Alain de Botton and his school of savants The School of Life “devoted to developing emotional intelligence through the help of culture” (a MENSA equivalent of the University of Life, I guess), has shared with us a fun animation that answers the question “What exactly is literature good for?” And it produces four concise answers: It saves you time; it makes you nicer; it’s a cure for loneliness; it prepares you for failure.
For the first, the rationale runs: “Literature is the greatest reality simulator — a machine that puts you through infinitely more situations than you can ever directly witness.” And, it continues, “It lets you feel – safely, that’s important – what it’s like to get divorced, or kill someone.”
Secondly, “Literature performs the basic magic of what things look like though someone else’s point of view; it allows us to consider the consequences of our actions on others in a way we otherwise wouldn’t.”
Thirdly, there is the inner monologue that is no longer inner. “In books we find descriptions of who we genuinely are and what events, described with an honesty quite different from what ordinary conversation allows for.

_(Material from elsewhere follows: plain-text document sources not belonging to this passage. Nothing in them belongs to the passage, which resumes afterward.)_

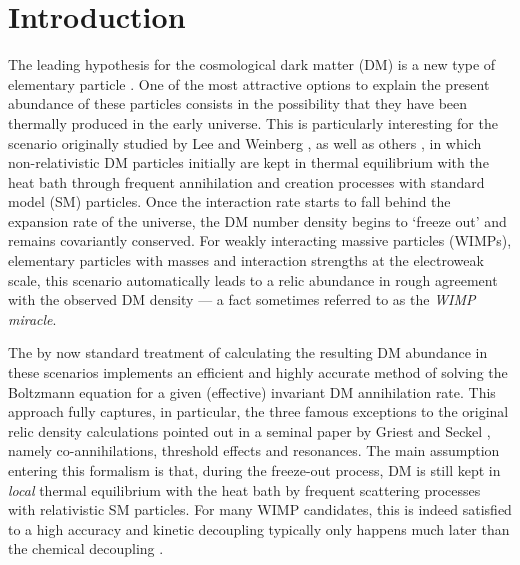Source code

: \documentclass[twocolumn,showpacs,amsmath,amssymb,superscriptaddress,nofootinbib]{revtex4-1}
\begin{document}

\maketitle

\section{Introduction}

The leading hypothesis for the cosmological dark matter (DM) \cite{Hinshaw:2012aka,Ade:2015xua} 
is a new type of elementary particle \cite{Bertone:2004pz}. One of the most attractive 
options to explain the present abundance of these particles consists in the 
possibility that they have been thermally produced in the early universe. This is
particularly interesting for the scenario originally studied by Lee and 
Weinberg \cite{Lee:1977ua}, as well as 
others \cite{Hut:1977zn,Sato:1977ye,Dicus:1977nn,Wolfram:1978gp}, 
in which non-relativistic DM
particles initially are kept in thermal equilibrium with the heat bath through frequent 
annihilation and creation processes with standard model (SM) particles. Once the 
interaction rate starts to fall behind the expansion rate of the universe, 
the DM number density begins to `freeze out' and remains covariantly conserved. For 
weakly interacting massive particles (WIMPs), elementary particles with masses 
and interaction strengths at the electroweak
scale, this scenario automatically leads to a relic abundance in rough
agreement with the observed DM density  --- a fact sometimes
referred to as the {\it WIMP miracle}.

The by now standard treatment \cite{Gondolo:1990dk,Edsjo:1997bg} of calculating the 
resulting DM abundance in these scenarios implements an efficient and highly accurate 
method of solving the Boltzmann equation %
for a given (effective) invariant DM annihilation rate.
This approach fully captures, in particular, the three famous exceptions to the original relic density 
calculations pointed out in a seminal paper by Griest and Seckel \cite{Griest:1990kh},
namely co-annihilations, threshold effects and resonances. The main assumption 
entering this formalism is that, during the freeze-out process, DM is still kept in {\it local} 
thermal equilibrium with the heat bath by frequent scattering processes with relativistic 
SM particles. For many WIMP candidates, this is indeed satisfied to a high accuracy
and kinetic decoupling typically only happens much later than the chemical decoupling
\cite{Bringmann:2009vf}.
\end{document}

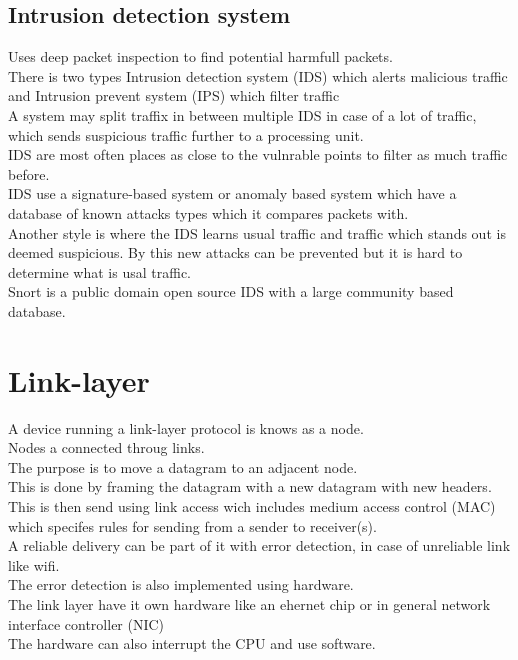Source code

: \documentclass[12pt, a4paper]{article}
\begin{document}
		\subsection{Intrusion detection system}
			Uses deep packet inspection to find potential harmfull packets.\\
			There is two types Intrusion detection system (IDS) which alerts malicious traffic and Intrusion prevent system (IPS) which filter traffic\\
			A system may split traffix in between multiple IDS in case of a lot of traffic, which sends suspicious traffic further to a processing unit.\\
			IDS are most often places as close to the vulnrable points to filter as much traffic before.\\
			IDS use a signature-based system or anomaly based system which have a database of known attacks types which it compares packets with.\\
			Another style is where the IDS learns usual traffic and traffic which stands out is deemed suspicious. By this new attacks can be prevented but it is hard to determine what is usal traffic.\\
			Snort is a public domain open source IDS with a large community based database.
	\section{Link-layer}
		A device running a link-layer protocol is knows as a node.\\
		Nodes a connected throug links.\\
		The purpose is to move a datagram to an adjacent node.\\
		This is done by framing the datagram with a new datagram with new headers.\\
		This is then send using link access wich includes medium access control (MAC) which specifes rules for sending from a sender to receiver(s).\\
		A reliable delivery can be part of it with error detection, in case of unreliable link like wifi.\\
		The error detection is also implemented using hardware.\\
		The link layer have it own hardware like an ehernet chip or in general network interface controller (NIC)\\
		The hardware can also interrupt the CPU and use software.\\
\end{document}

In the best books, it’s as if the writer knows us better than we know ourselves.”
And then finally, “a lot of literature is also about failure — in one way or another, a great many novels, plays, poems are about people who messed up… Great books don’t judge as harshly or as one-dimensionally as the media.”
Probably most Teleread readers don’t need to see literature justify itself. But it’s good, and fun, to have this all the same.